▸ Your instructions
Report every line in the listing below where the string "neutral" shows up.

▸ Entries shown
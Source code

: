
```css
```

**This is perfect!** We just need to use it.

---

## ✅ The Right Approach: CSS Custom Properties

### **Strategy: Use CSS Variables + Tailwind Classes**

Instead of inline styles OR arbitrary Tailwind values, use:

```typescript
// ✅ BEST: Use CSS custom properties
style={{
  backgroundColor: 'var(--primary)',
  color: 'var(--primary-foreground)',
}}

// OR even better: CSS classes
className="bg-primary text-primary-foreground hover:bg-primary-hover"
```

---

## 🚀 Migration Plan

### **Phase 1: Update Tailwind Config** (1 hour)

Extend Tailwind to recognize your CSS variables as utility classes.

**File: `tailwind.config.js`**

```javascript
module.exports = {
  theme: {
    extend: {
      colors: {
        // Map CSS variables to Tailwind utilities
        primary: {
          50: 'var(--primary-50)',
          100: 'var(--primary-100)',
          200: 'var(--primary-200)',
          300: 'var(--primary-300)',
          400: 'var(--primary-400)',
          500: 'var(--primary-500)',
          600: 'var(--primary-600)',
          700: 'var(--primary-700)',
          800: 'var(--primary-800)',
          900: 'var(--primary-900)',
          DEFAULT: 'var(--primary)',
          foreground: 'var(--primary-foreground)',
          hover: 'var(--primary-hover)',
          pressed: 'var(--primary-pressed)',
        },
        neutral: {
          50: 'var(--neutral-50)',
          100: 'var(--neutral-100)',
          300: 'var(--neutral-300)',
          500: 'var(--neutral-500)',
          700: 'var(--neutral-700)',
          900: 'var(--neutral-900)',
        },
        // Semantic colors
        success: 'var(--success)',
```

▸ Solution for this problem
        neutral: {
          50: 'var(--neutral-50)',
          100: 'var(--neutral-100)',
          300: 'var(--neutral-300)',
          500: 'var(--neutral-500)',
          700: 'var(--neutral-700)',
          900: 'var(--neutral-900)',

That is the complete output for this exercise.